Investors Loyal to Poland
September 30, 2013
Most foreign investors who have decided to invest in Poland are happy with the decision and plan to expand their operations here, according to the Polish Information and Foreign Investment Agency (PAIiIZ), which works to attract foreign investment to Poland. This is shown by the proportion of the total number of projects carried out by foreign companies in Poland that are so-called reinvestment projects—this percentage is much higher than the global average.
Reinvestment—or new investment projects carried out by foreign companies already active in Poland and using their reinvested earnings—has a significant impact on the inflow of foreign direct investment (FDI) to the country. According to Poland’s central bank, the National Bank of Poland, in recent years reinvestment has accounted for anywhere between 29 percent (in 2006) and 54 percent (in 2010) of the total number of investment projects carried out by foreign companies here. Worldwide, reinvested earnings account for over a quarter of global FDI flows. According to the United Nations Conference on Trade and Development (UNCTAD), in 2005-2011 the figure ranged from 23 to 34 percent. The only exception in both Poland and globally was the crisis year 2008, when reinvested earnings accounted for only 15 percent of global FDI flows worldwide, with Poland reporting an outflow of FDI.
The Polish Information and Foreign Investment Agency says it has handled a total of 78 reinvestment projects since 2010.
“They account for 41 percent of all projects and their total value is 2.3 billion euros. This shows that investors feel good and secure in Poland—a state of mind that is not that obvious at a time of crisis.

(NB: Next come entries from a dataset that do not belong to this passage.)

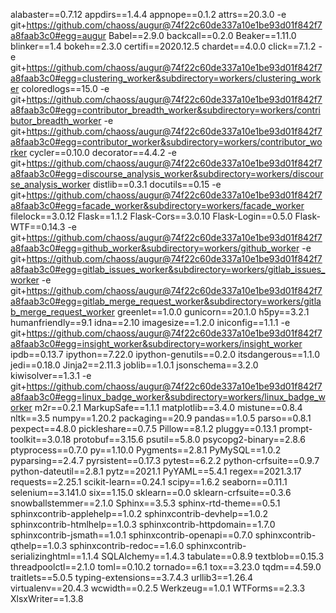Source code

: alabaster==0.7.12
appdirs==1.4.4
appnope==0.1.2
attrs==20.3.0
-e git+https://github.com/chaoss/augur@74f22c60de337a10e1be93d01f842f7a8faab3c0#egg=augur
Babel==2.9.0
backcall==0.2.0
Beaker==1.11.0
blinker==1.4
bokeh==2.3.0
certifi==2020.12.5
chardet==4.0.0
click==7.1.2
-e git+https://github.com/chaoss/augur@74f22c60de337a10e1be93d01f842f7a8faab3c0#egg=clustering_worker&subdirectory=workers/clustering_worker
coloredlogs==15.0
-e git+https://github.com/chaoss/augur@74f22c60de337a10e1be93d01f842f7a8faab3c0#egg=contributor_breadth_worker&subdirectory=workers/contributor_breadth_worker
-e git+https://github.com/chaoss/augur@74f22c60de337a10e1be93d01f842f7a8faab3c0#egg=contributor_worker&subdirectory=workers/contributor_worker
cycler==0.10.0
decorator==4.4.2
-e git+https://github.com/chaoss/augur@74f22c60de337a10e1be93d01f842f7a8faab3c0#egg=discourse_analysis_worker&subdirectory=workers/discourse_analysis_worker
distlib==0.3.1
docutils==0.15
-e git+https://github.com/chaoss/augur@74f22c60de337a10e1be93d01f842f7a8faab3c0#egg=facade_worker&subdirectory=workers/facade_worker
filelock==3.0.12
Flask==1.1.2
Flask-Cors==3.0.10
Flask-Login==0.5.0
Flask-WTF==0.14.3
-e git+https://github.com/chaoss/augur@74f22c60de337a10e1be93d01f842f7a8faab3c0#egg=github_worker&subdirectory=workers/github_worker
-e git+https://github.com/chaoss/augur@74f22c60de337a10e1be93d01f842f7a8faab3c0#egg=gitlab_issues_worker&subdirectory=workers/gitlab_issues_worker
-e git+https://github.com/chaoss/augur@74f22c60de337a10e1be93d01f842f7a8faab3c0#egg=gitlab_merge_request_worker&subdirectory=workers/gitlab_merge_request_worker
greenlet==1.0.0
gunicorn==20.1.0
h5py==3.2.1
humanfriendly==9.1
idna==2.10
imagesize==1.2.0
iniconfig==1.1.1
-e git+https://github.com/chaoss/augur@74f22c60de337a10e1be93d01f842f7a8faab3c0#egg=insight_worker&subdirectory=workers/insight_worker
ipdb==0.13.7
ipython==7.22.0
ipython-genutils==0.2.0
itsdangerous==1.1.0
jedi==0.18.0
Jinja2==2.11.3
joblib==1.0.1
jsonschema==3.2.0
kiwisolver==1.3.1
-e git+https://github.com/chaoss/augur@74f22c60de337a10e1be93d01f842f7a8faab3c0#egg=linux_badge_worker&subdirectory=workers/linux_badge_worker
m2r==0.2.1
MarkupSafe==1.1.1
matplotlib==3.4.0
mistune==0.8.4
nltk==3.5
numpy==1.20.2
packaging==20.9
pandas==1.0.5
parso==0.8.1
pexpect==4.8.0
pickleshare==0.7.5
Pillow==8.1.2
pluggy==0.13.1
prompt-toolkit==3.0.18
protobuf==3.15.6
psutil==5.8.0
psycopg2-binary==2.8.6
ptyprocess==0.7.0
py==1.10.0
Pygments==2.8.1
PyMySQL==1.0.2
pyparsing==2.4.7
pyrsistent==0.17.3
pytest==6.2.2
python-crfsuite==0.9.7
python-dateutil==2.8.1
pytz==2021.1
PyYAML==5.4.1
regex==2021.3.17
requests==2.25.1
scikit-learn==0.24.1
scipy==1.6.2
seaborn==0.11.1
selenium==3.141.0
six==1.15.0
sklearn==0.0
sklearn-crfsuite==0.3.6
snowballstemmer==2.1.0
Sphinx==3.5.3
sphinx-rtd-theme==0.5.1
sphinxcontrib-applehelp==1.0.2
sphinxcontrib-devhelp==1.0.2
sphinxcontrib-htmlhelp==1.0.3
sphinxcontrib-httpdomain==1.7.0
sphinxcontrib-jsmath==1.0.1
sphinxcontrib-openapi==0.7.0
sphinxcontrib-qthelp==1.0.3
sphinxcontrib-redoc==1.6.0
sphinxcontrib-serializinghtml==1.1.4
SQLAlchemy==1.4.3
tabulate==0.8.9
textblob==0.15.3
threadpoolctl==2.1.0
toml==0.10.2
tornado==6.1
tox==3.23.0
tqdm==4.59.0
traitlets==5.0.5
typing-extensions==3.7.4.3
urllib3==1.26.4
virtualenv==20.4.3
wcwidth==0.2.5
Werkzeug==1.0.1
WTForms==2.3.3
XlsxWriter==1.3.8
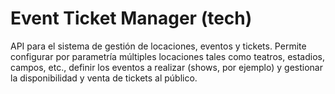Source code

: # Event Ticket Manager (tech)

API para el sistema de gestión de locaciones, eventos y tickets. Permite configurar por parametría múltiples locaciones tales como teatros, estadios, campos, etc., definir los eventos a realizar (shows, por ejemplo) y gestionar la disponibilidad y venta de tickets al público.
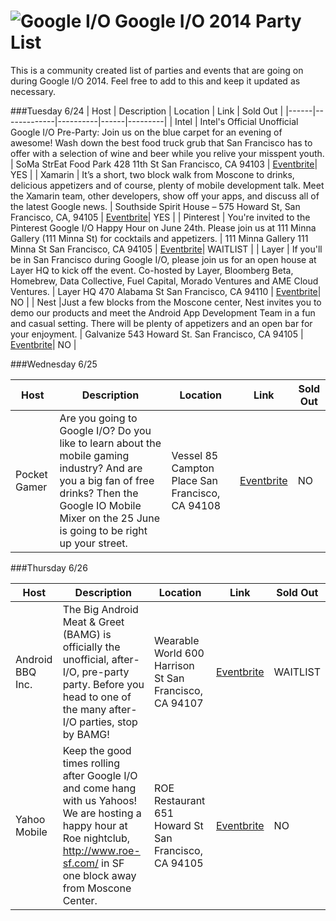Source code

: ![Google I/O](http://blog.xamarin.com/wp-content/uploads/2014/06/google-io-2014.jpg)
Google I/O 2014 Party List
==========================

This is a community created list of parties and events that are going on during Google I/O 2014. Feel free to add to this and keep it updated as necessary.

###Tuesday 6/24
| Host | Description | Location | Link | Sold Out |
|------|-------------|----------|------|---------|
| Intel | Intel's Official Unofficial Google I/O Pre-Party: Join us on the blue carpet for an evening of awesome!  Wash down the best food truck grub that San Francisco has to offer with a selection of wine and beer while you relive your misspent youth. | SoMa StrEat Food Park 428 11th St San Francisco, CA 94103 | [Eventbrite](http://www.eventbrite.com/e/intels-official-unofficial-google-io-pre-party-tickets-11702828475)| YES |
| Xamarin | It’s a short, two block walk from Moscone to drinks, delicious appetizers and of course, plenty of mobile development talk.  Meet the Xamarin team, other developers, show off your apps, and discuss all of the latest Google news. | Southside Spirit House – 575 Howard St, San Francisco, CA, 94105 | [Eventbrite](http://www.eventbrite.com/e/xamarins-google-io-2014-party-tickets-11978872129)| YES |
| Pinterest | You're invited to the Pinterest Google I/O Happy Hour on June 24th. Please join us at 111 Minna Gallery (111 Minna St) for cocktails and appetizers.  | 111 Minna Gallery 111 Minna St San Francisco, CA 94105 | [Eventbrite](https://www.eventbrite.com/e/pinterest-google-io-happy-hour-tickets-11960671691)| WAITLIST |
| Layer | If you'll be in San Francisco during Google I/O, please join us for an open house at Layer HQ to kick off the event. Co-hosted by Layer, Bloomberg Beta, Homebrew, Data Collective, Fuel Capital, Morado Ventures and AME Cloud Ventures.  | Layer HQ 470 Alabama St San Francisco, CA 94110 | [Eventbrite](http://www.eventbrite.com/e/open-house-at-layer-hq-for-google-io-tickets-11908662129)| NO |
| Nest |Just a few blocks from the Moscone center, Nest invites you to demo our products and meet the Android App Development Team in a fun and casual setting. There will be plenty of appetizers and an open bar for your enjoyment.   | Galvanize 543 Howard St. San Francisco, CA 94105 | [Eventbrite](https://www.eventbrite.com/e/nest-io-mixer-tickets-11925364085)| NO |



###Wednesday 6/25

| Host | Description | Location | Link | Sold Out |
|------|-------------|----------|------|---------|
| Pocket Gamer | Are you going to Google I/O? Do you like to learn about the mobile gaming industry? And are you a big fan of free drinks? Then the Google IO Mobile Mixer on the 25 June is going to be right up your street. | Vessel 85 Campton Place San Francisco, CA 94108 | [Eventbrite](http://www.eventbrite.co.uk/e/pocket-gamer-mobile-mixer-google-io-with-appflood-everyplay-mobogenie-tickets-10015248879)| NO |

###Thursday 6/26

| Host | Description | Location | Link | Sold Out |
|------|-------------|----------|------|---------|
| Android BBQ Inc. | The Big Android Meat & Greet (BAMG) is officially the unofficial, after-I/O, pre-party party.  Before you head to one of the many after-I/O parties, stop by BAMG! |Wearable World 600 Harrison St San Francisco, CA 94107 | [Eventbrite](http://www.eventbrite.com/e/big-android-meat-greet-tickets-11786807659)| WAITLIST |
| Yahoo Mobile | Keep the good times rolling after Google I/O and come hang with us Yahoos!  We are hosting a happy hour at Roe nightclub, http://www.roe-sf.com/ in SF one block away from Moscone Center.    |ROE Restaurant 651 Howard St San Francisco, CA 94105| [Eventbrite](https://www.eventbrite.com/e/yahoo-after-party-tickets-10493214487)| NO |

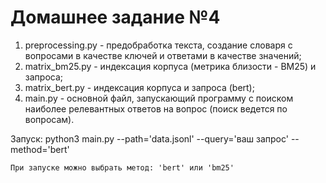 # Домашнее задание №4

1. preprocessing.py - предобработка текста, создание словаря с вопросами в качестве ключей и ответами в качестве значений;
2. matrix_bm25.py - индексация корпуса (метрика близости - BM25) и запроса;
3. matrix_bert.py - индексация корпуса и запроса (bert);
3. main.py - основной файл, запускающий программу с поиском наиболее релевантных ответов на вопрос (поиск ведется по вопросам).  
  
  Запуск: python3 main.py --path='data.jsonl' --query='ваш запрос' --method='bert'  
    
    При запуске можно выбрать метод: 'bert' или 'bm25'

In terms of value, 58 percent of the foreign investment projects handled by the PAIiIZ come from reinvested earnings, which effectively disproves the stereotype that foreign investors are bent on taking their profits out of the country.”
Anna Polak-Kocińska, vice-president of the board at the PAIiIZ
According to a reinvestment climate survey carried by the American Chamber of Commerce (AmCham), American companies deciding to expand their business in Poland take into consideration factors such as access to highly skilled labor, the country’s central location in Europe, competitive business costs, an investment-friendly climate, Poland’s large domestic market, and support from the government and local authorities.

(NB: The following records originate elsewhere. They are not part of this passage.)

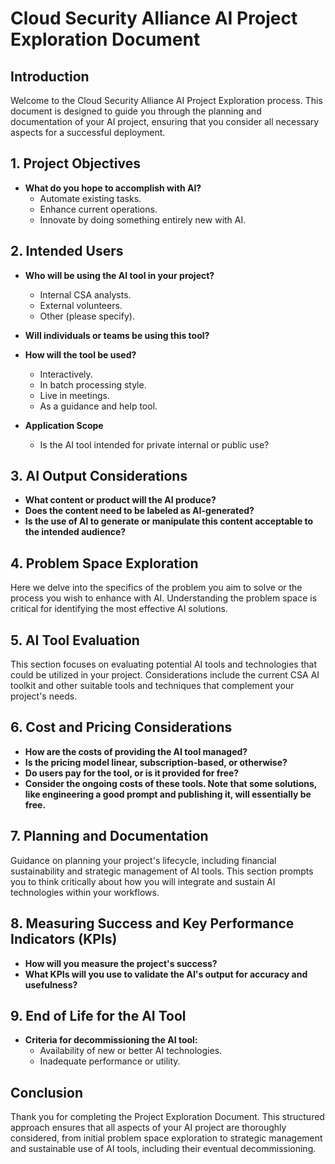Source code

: # Cloud Security Alliance AI Project Exploration Document

## Introduction
Welcome to the Cloud Security Alliance AI Project Exploration process. This document is designed to guide you through the planning and documentation of your AI project, ensuring that you consider all necessary aspects for a successful deployment.

## 1. Project Objectives
- **What do you hope to accomplish with AI?**
  - Automate existing tasks.
  - Enhance current operations.
  - Innovate by doing something entirely new with AI.

## 2. Intended Users
- **Who will be using the AI tool in your project?**
  - Internal CSA analysts.
  - External volunteers.
  - Other (please specify).
  
- **Will individuals or teams be using this tool?**
- **How will the tool be used?**
  - Interactively.
  - In batch processing style.
  - Live in meetings.
  - As a guidance and help tool.

- **Application Scope**
  - Is the AI tool intended for private internal or public use?

## 3. AI Output Considerations
- **What content or product will the AI produce?**
- **Does the content need to be labeled as AI-generated?**
- **Is the use of AI to generate or manipulate this content acceptable to the intended audience?**

## 4. Problem Space Exploration
Here we delve into the specifics of the problem you aim to solve or the process you wish to enhance with AI. Understanding the problem space is critical for identifying the most effective AI solutions.

## 5. AI Tool Evaluation
This section focuses on evaluating potential AI tools and technologies that could be utilized in your project. Considerations include the current CSA AI toolkit and other suitable tools and techniques that complement your project's needs.

## 6. Cost and Pricing Considerations
- **How are the costs of providing the AI tool managed?**
- **Is the pricing model linear, subscription-based, or otherwise?**
- **Do users pay for the tool, or is it provided for free?**
- **Consider the ongoing costs of these tools. Note that some solutions, like engineering a good prompt and publishing it, will essentially be free.**

## 7. Planning and Documentation
Guidance on planning your project's lifecycle, including financial sustainability and strategic management of AI tools. This section prompts you to think critically about how you will integrate and sustain AI technologies within your workflows.

## 8. Measuring Success and Key Performance Indicators (KPIs)
- **How will you measure the project's success?**
- **What KPIs will you use to validate the AI's output for accuracy and usefulness?**

## 9. End of Life for the AI Tool
- **Criteria for decommissioning the AI tool:**
  - Availability of new or better AI technologies.
  - Inadequate performance or utility.

## Conclusion
Thank you for completing the Project Exploration Document. This structured approach ensures that all aspects of your AI project are thoroughly considered, from initial problem space exploration to strategic management and sustainable use of AI tools, including their eventual decommissioning.
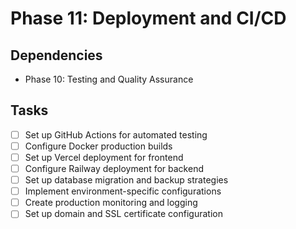 # Phase 11: Deployment and CI/CD

## Dependencies
- Phase 10: Testing and Quality Assurance

## Tasks
- [ ] Set up GitHub Actions for automated testing
- [ ] Configure Docker production builds
- [ ] Set up Vercel deployment for frontend
- [ ] Configure Railway deployment for backend
- [ ] Set up database migration and backup strategies
- [ ] Implement environment-specific configurations
- [ ] Create production monitoring and logging
- [ ] Set up domain and SSL certificate configuration 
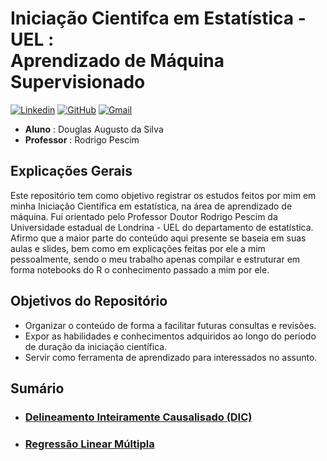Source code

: # Iniciação Cientifca em Estatística - UEL : <br/> Aprendizado de Máquina Supervisionado
[![Linkedin](https://img.shields.io/badge/LinkedIn-0077B5?style=for-the-badge&logo=linkedin&logoColor=white)](https://www.linkedin.com/in/dougaugsilva/)
[![GitHub](https://img.shields.io/badge/github-%23121011.svg?style=for-the-badge&logo=github&logoColor=white)](https://github.com/DougAugSilva)
[![Gmail](https://img.shields.io/badge/Gmail-D14836?style=for-the-badge&logo=gmail&logoColor=white)](mailto:douglasaugustosilva323@gmail.com)

- **Aluno** : Douglas Augusto da Silva
- **Professor** : Rodrigo Pescim
## Explicações Gerais
Este repositório tem como objetivo registrar os estudos feitos por mim em minha Iniciação Científica em estatística, na área de aprendizado de máquina. Fui orientado pelo Professor Doutor Rodrigo Pescim da Universidade estadual de Londrina - UEL do departamento de estatística. Afirmo que a maior parte do conteúdo aqui presente se baseia em suas aulas e slides, bem como em explicações feitas por ele a mim pessoalmente, sendo o meu trabalho apenas compilar e estruturar em  forma notebooks do R o conhecimento passado a  mim por ele.

## Objetivos do Repositório
- Organizar o conteúdo de forma a facilitar futuras consultas e revisões.
- Expor as habilidades e conhecimentos adquiridos ao longo do período de duração da iniciação científica.
- Servir como ferramenta de aprendizado para interessados no assunto.

## Sumário
- ### [Delineamento Inteiramente Causalisado (DIC)](https://github.com/DougAugSilva/IC_estatistica_modelos_de_regressao/blob/main/Delineamento_Inteiramente_Causalisado_(DIC)_no_R.ipynb)
- ### [Regressão Linear Múltipla](https://github.com/DougAugSilva/IC_estatistica_modelos_de_regressao/blob/main/Regress%C3%A3o_Linear_Multipla.ipynb)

Foreign companies decide to reinvest their earnings in the host country because there is less paperwork and less risk than when entering a new market, the costs are lower, and it is possible to use an existing network of suppliers and subcontractors. “If foreign companies develop their presence in a host country this is the best evidence of that country’s investment attractiveness,” says Iwona Chojnowska-Haponik, director of the Foreign Investment Department at the PAIiIZ. “An investor operating in a country not only keeps developing and is a source of new investment, but, more importantly, is followed by suppliers and subcontractors, and works intensively with local businesses. That’s why reinvestment is so important.”
According to Chojnowska-Haponik, reinvesting earnings is beneficial for both the investor and the host country because reinvestment means lower costs in attracting an investor and a shorter investment process. “In the case of companies entering our market, the investment process lasts about two-and-a-half years. In the case of reinvestment, this period can be half as short,” Chojnowska-Haponik said. “Reinvestment is also associated with the technological development of the country. When the first stage of a project is a production plant, research and development centers are very often the next stage.”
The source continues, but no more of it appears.